__Your task__. Please reproduce the listing in its entirety, exactly as written, but without images.

__Material provided__.
***
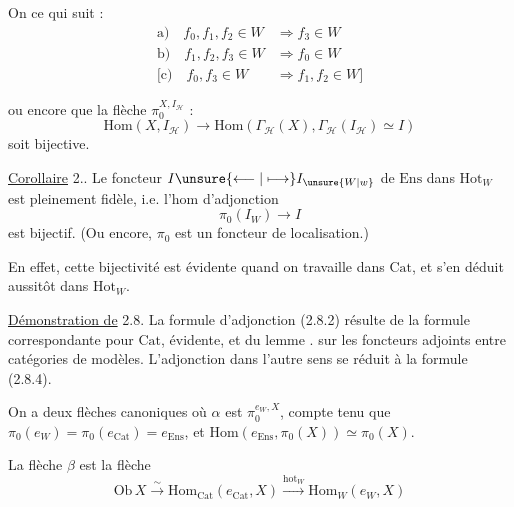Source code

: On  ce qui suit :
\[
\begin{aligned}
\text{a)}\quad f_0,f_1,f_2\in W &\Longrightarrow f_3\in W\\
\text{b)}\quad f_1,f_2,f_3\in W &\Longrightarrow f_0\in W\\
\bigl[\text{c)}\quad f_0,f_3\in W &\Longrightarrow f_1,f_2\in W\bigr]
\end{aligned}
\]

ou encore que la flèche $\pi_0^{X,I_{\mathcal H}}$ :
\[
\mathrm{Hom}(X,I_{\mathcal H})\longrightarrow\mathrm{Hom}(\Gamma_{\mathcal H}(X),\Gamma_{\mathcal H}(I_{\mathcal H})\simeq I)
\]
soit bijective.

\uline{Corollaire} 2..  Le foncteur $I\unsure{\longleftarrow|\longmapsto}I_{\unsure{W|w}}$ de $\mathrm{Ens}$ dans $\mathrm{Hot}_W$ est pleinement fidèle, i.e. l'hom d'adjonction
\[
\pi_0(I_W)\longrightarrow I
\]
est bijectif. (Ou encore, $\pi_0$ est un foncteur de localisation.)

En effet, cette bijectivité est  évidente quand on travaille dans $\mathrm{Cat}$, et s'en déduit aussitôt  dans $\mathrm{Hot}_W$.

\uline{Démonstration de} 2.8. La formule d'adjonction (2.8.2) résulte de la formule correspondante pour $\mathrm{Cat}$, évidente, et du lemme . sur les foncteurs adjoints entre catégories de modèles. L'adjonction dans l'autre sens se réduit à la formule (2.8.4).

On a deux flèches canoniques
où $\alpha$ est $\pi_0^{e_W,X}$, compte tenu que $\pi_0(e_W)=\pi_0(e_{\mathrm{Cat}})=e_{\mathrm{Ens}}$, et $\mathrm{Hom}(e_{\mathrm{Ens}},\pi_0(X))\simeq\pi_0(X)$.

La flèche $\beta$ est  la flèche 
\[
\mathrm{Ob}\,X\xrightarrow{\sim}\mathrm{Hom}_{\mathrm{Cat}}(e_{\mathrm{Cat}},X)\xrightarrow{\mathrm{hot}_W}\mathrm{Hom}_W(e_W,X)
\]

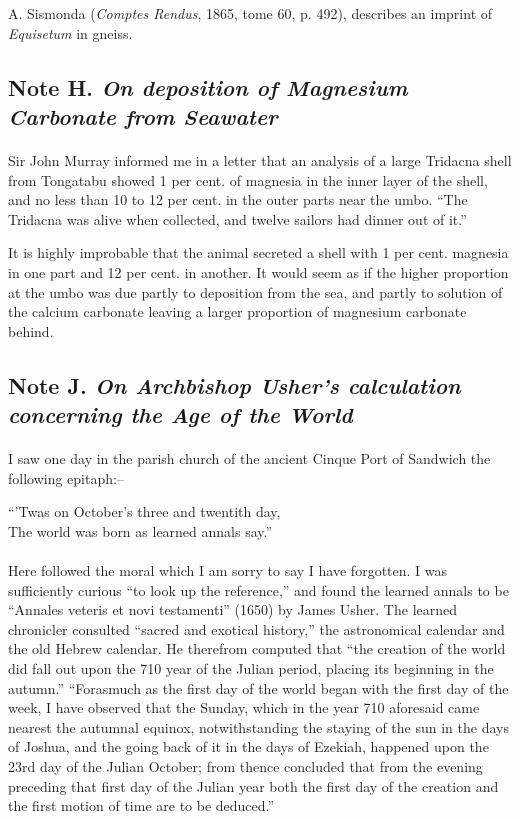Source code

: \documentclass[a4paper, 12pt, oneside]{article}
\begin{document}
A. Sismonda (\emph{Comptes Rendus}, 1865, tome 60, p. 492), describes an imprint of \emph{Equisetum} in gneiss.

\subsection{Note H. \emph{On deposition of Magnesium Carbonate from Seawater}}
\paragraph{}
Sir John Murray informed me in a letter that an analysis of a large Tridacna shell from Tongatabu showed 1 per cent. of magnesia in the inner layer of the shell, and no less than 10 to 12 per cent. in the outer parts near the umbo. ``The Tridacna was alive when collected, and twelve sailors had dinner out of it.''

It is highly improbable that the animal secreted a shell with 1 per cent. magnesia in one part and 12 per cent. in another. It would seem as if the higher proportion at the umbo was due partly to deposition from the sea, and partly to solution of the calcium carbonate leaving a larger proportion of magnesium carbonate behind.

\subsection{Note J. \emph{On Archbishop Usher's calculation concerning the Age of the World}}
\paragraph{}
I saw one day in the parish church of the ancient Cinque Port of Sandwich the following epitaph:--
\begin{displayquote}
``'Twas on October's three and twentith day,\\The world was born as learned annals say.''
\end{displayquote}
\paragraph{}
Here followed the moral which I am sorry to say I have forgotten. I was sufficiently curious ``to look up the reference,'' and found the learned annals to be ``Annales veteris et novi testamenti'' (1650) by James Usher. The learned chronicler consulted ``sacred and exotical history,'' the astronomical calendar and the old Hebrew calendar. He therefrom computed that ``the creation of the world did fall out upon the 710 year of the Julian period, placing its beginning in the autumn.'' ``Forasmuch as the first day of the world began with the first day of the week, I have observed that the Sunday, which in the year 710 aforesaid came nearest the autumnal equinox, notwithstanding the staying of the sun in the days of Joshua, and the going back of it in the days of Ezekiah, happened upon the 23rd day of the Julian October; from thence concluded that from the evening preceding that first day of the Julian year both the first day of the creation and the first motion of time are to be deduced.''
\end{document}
***
__Solution below__.
Source code

: On  ce qui suit :
\[
\begin{aligned}
\text{a)}\quad f_0,f_1,f_2\in W &\Longrightarrow f_3\in W\\
\text{b)}\quad f_1,f_2,f_3\in W &\Longrightarrow f_0\in W\\
\bigl[\text{c)}\quad f_0,f_3\in W &\Longrightarrow f_1,f_2\in W\bigr]
\end{aligned}
\]

ou encore que la flèche $\pi_0^{X,I_{\mathcal H}}$ :
\[
\mathrm{Hom}(X,I_{\mathcal H})\longrightarrow\mathrm{Hom}(\Gamma_{\mathcal H}(X),\Gamma_{\mathcal H}(I_{\mathcal H})\simeq I)
\]
soit bijective.

\uline{Corollaire} 2..  Le foncteur $I\unsure{\longleftarrow|\longmapsto}I_{\unsure{W|w}}$ de $\mathrm{Ens}$ dans $\mathrm{Hot}_W$ est pleinement fidèle, i.e. l'hom d'adjonction
\[
\pi_0(I_W)\longrightarrow I
\]
est bijectif. (Ou encore, $\pi_0$ est un foncteur de localisation.)

En effet, cette bijectivité est  évidente quand on travaille dans $\mathrm{Cat}$, et s'en déduit aussitôt  dans $\mathrm{Hot}_W$.

\uline{Démonstration de} 2.8. La formule d'adjonction (2.8.2) résulte de la formule correspondante pour $\mathrm{Cat}$, évidente, et du lemme . sur les foncteurs adjoints entre catégories de modèles. L'adjonction dans l'autre sens se réduit à la formule (2.8.4).

On a deux flèches canoniques
où $\alpha$ est $\pi_0^{e_W,X}$, compte tenu que $\pi_0(e_W)=\pi_0(e_{\mathrm{Cat}})=e_{\mathrm{Ens}}$, et $\mathrm{Hom}(e_{\mathrm{Ens}},\pi_0(X))\simeq\pi_0(X)$.

La flèche $\beta$ est  la flèche 
\[
\mathrm{Ob}\,X\xrightarrow{\sim}\mathrm{Hom}_{\mathrm{Cat}}(e_{\mathrm{Cat}},X)\xrightarrow{\mathrm{hot}_W}\mathrm{Hom}_W(e_W,X)
\]

Source code

: \documentclass[a4paper, 12pt, oneside]{article}
\begin{document}
A. Sismonda (\emph{Comptes Rendus}, 1865, tome 60, p. 492), describes an imprint of \emph{Equisetum} in gneiss.

\subsection{Note H. \emph{On deposition of Magnesium Carbonate from Seawater}}
\paragraph{}
Sir John Murray informed me in a letter that an analysis of a large Tridacna shell from Tongatabu showed 1 per cent. of magnesia in the inner layer of the shell, and no less than 10 to 12 per cent. in the outer parts near the umbo. ``The Tridacna was alive when collected, and twelve sailors had dinner out of it.''

It is highly improbable that the animal secreted a shell with 1 per cent. magnesia in one part and 12 per cent. in another. It would seem as if the higher proportion at the umbo was due partly to deposition from the sea, and partly to solution of the calcium carbonate leaving a larger proportion of magnesium carbonate behind.

\subsection{Note J. \emph{On Archbishop Usher's calculation concerning the Age of the World}}
\paragraph{}
I saw one day in the parish church of the ancient Cinque Port of Sandwich the following epitaph:--
\begin{displayquote}
``'Twas on October's three and twentith day,\\The world was born as learned annals say.''
\end{displayquote}
\paragraph{}
Here followed the moral which I am sorry to say I have forgotten. I was sufficiently curious ``to look up the reference,'' and found the learned annals to be ``Annales veteris et novi testamenti'' (1650) by James Usher. The learned chronicler consulted ``sacred and exotical history,'' the astronomical calendar and the old Hebrew calendar. He therefrom computed that ``the creation of the world did fall out upon the 710 year of the Julian period, placing its beginning in the autumn.'' ``Forasmuch as the first day of the world began with the first day of the week, I have observed that the Sunday, which in the year 710 aforesaid came nearest the autumnal equinox, notwithstanding the staying of the sun in the days of Joshua, and the going back of it in the days of Ezekiah, happened upon the 23rd day of the Julian October; from thence concluded that from the evening preceding that first day of the Julian year both the first day of the creation and the first motion of time are to be deduced.''
\end{document}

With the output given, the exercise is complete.